> _Task_: The answer must be every line of the data that holds the word "just".

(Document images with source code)
• • • • •
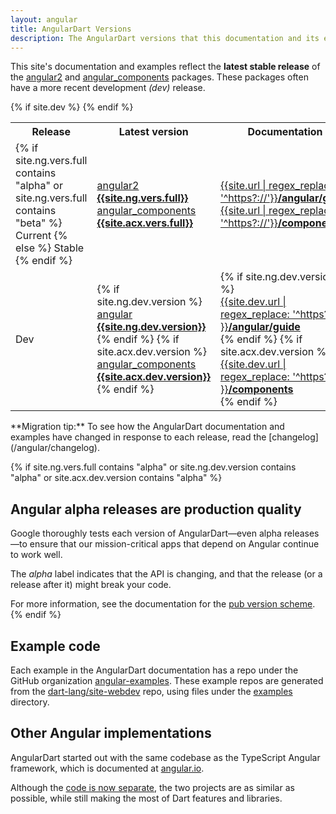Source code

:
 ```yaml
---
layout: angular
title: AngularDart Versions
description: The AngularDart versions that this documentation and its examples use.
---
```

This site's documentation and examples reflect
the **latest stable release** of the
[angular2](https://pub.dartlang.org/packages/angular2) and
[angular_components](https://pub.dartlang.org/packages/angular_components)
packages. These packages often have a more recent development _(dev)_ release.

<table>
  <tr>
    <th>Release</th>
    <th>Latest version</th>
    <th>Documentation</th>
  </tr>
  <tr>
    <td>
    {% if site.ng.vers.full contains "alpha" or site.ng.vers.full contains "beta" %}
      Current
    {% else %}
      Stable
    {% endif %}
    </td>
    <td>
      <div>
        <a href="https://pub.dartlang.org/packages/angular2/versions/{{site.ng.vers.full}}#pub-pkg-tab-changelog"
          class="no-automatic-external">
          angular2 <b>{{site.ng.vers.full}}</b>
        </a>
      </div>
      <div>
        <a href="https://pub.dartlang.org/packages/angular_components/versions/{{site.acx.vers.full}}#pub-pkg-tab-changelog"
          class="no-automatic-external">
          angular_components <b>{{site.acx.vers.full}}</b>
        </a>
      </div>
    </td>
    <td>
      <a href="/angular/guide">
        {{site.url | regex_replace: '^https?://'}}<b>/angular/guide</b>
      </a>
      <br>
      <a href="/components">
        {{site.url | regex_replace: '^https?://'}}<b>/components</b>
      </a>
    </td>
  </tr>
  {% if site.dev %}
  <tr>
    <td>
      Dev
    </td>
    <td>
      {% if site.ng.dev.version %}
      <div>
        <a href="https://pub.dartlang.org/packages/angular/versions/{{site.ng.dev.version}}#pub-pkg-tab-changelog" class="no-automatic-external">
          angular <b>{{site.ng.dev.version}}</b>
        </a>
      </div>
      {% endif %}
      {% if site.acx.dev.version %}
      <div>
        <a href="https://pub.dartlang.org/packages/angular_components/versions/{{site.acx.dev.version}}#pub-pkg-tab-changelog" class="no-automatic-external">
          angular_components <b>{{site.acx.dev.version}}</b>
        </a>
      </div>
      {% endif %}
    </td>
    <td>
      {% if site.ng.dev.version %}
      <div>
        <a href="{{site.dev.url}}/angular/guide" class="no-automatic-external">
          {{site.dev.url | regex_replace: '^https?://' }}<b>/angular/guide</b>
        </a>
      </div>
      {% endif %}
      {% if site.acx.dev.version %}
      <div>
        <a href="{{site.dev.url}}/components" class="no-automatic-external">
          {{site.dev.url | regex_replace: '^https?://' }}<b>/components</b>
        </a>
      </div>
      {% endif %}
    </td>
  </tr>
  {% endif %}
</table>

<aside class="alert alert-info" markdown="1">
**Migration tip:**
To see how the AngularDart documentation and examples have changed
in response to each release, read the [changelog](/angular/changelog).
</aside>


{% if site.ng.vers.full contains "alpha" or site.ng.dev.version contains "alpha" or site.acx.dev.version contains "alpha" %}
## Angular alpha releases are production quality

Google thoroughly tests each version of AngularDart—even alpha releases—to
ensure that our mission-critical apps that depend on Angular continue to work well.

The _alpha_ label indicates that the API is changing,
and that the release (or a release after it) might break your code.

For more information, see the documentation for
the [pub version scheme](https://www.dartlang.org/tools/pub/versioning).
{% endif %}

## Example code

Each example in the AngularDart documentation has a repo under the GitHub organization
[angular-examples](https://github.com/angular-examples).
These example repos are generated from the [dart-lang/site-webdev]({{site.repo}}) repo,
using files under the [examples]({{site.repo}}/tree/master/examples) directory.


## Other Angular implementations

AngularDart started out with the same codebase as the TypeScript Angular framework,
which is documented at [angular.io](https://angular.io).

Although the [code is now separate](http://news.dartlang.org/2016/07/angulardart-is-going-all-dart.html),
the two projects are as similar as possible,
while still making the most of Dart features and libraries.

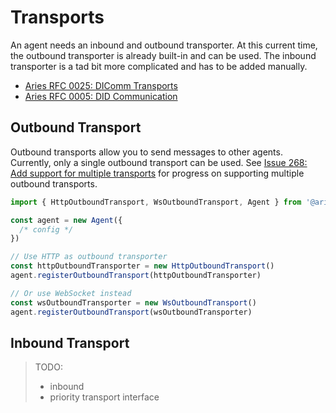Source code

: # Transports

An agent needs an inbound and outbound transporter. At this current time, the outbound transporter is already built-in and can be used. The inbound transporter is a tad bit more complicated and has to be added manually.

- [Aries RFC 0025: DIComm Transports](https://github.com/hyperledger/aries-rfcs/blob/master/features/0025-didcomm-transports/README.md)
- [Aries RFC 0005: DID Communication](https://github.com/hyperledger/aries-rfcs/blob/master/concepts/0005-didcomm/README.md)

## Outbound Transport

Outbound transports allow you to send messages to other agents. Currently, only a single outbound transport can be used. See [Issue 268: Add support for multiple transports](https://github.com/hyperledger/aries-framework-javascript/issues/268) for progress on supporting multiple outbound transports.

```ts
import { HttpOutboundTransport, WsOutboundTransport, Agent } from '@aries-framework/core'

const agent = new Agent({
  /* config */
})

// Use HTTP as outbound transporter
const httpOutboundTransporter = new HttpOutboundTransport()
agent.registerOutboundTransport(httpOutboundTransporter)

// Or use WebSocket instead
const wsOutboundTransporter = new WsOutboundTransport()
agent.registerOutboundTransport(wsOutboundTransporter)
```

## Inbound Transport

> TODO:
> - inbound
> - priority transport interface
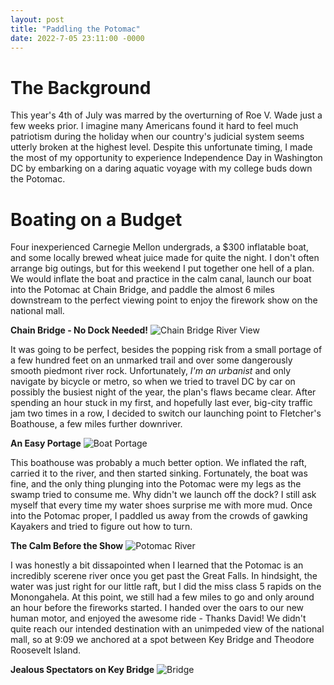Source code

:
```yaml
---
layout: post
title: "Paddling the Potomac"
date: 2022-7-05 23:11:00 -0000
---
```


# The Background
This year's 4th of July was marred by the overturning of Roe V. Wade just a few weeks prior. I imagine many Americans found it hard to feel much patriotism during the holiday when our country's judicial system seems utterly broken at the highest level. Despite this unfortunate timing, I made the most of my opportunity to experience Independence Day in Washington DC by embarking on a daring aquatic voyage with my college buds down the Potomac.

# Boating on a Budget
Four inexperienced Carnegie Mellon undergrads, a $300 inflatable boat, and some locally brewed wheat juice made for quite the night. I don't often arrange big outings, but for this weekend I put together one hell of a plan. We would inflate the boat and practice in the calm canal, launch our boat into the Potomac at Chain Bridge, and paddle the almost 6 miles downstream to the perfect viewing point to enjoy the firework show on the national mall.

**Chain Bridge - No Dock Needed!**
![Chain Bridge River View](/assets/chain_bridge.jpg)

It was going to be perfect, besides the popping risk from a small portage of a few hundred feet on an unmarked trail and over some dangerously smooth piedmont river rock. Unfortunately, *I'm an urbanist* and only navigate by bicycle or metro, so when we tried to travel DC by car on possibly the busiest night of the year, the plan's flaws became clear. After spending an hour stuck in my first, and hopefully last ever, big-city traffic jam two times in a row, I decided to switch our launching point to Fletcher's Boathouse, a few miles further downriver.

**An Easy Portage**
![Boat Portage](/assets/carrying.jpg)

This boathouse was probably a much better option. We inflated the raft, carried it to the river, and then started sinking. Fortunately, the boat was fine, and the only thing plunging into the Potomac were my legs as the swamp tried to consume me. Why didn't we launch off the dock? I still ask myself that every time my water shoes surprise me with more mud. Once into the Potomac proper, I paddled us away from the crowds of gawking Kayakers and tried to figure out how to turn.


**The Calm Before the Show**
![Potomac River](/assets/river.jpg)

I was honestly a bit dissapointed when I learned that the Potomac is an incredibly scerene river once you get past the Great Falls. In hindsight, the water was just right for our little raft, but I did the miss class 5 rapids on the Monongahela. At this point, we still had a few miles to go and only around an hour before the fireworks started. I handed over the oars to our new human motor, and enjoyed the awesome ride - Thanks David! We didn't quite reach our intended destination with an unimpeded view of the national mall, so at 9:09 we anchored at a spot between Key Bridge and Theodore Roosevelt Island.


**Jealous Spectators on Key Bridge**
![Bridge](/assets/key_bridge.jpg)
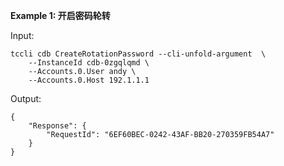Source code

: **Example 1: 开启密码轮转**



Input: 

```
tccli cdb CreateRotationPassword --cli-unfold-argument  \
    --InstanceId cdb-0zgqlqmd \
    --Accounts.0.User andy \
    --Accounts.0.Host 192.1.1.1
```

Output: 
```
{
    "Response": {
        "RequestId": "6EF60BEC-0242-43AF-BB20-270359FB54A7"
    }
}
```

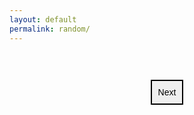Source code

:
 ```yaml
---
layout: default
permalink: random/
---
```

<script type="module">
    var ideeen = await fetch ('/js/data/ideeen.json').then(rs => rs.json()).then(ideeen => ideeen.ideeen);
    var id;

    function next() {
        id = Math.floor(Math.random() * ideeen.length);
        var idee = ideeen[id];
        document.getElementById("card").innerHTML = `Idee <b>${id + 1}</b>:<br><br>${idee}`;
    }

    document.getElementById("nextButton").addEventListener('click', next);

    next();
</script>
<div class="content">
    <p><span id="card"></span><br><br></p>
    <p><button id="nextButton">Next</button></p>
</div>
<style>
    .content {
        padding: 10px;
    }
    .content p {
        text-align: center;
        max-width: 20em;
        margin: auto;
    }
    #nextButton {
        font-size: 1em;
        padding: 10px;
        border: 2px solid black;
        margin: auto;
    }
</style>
• • • • •
> _Answer section_:
This year's 4th of July was marred by the overturning of Roe V. Wade just a few weeks prior. I imagine many Americans found it hard to feel much patriotism during the holiday when our country's judicial system seems utterly broken at the highest level. Despite this unfortunate timing, I made the most of my opportunity to experience Independence Day in Washington DC by embarking on a daring aquatic voyage with my college buds down the Potomac.
I was honestly a bit dissapointed when I learned that the Potomac is an incredibly scerene river once you get past the Great Falls. In hindsight, the water was just right for our little raft, but I did the miss class 5 rapids on the Monongahela. At this point, we still had a few miles to go and only around an hour before the fireworks started. I handed over the oars to our new human motor, and enjoyed the awesome ride - Thanks David! We didn't quite reach our intended destination with an unimpeded view of the national mall, so at 9:09 we anchored at a spot between Key Bridge and Theodore Roosevelt Island.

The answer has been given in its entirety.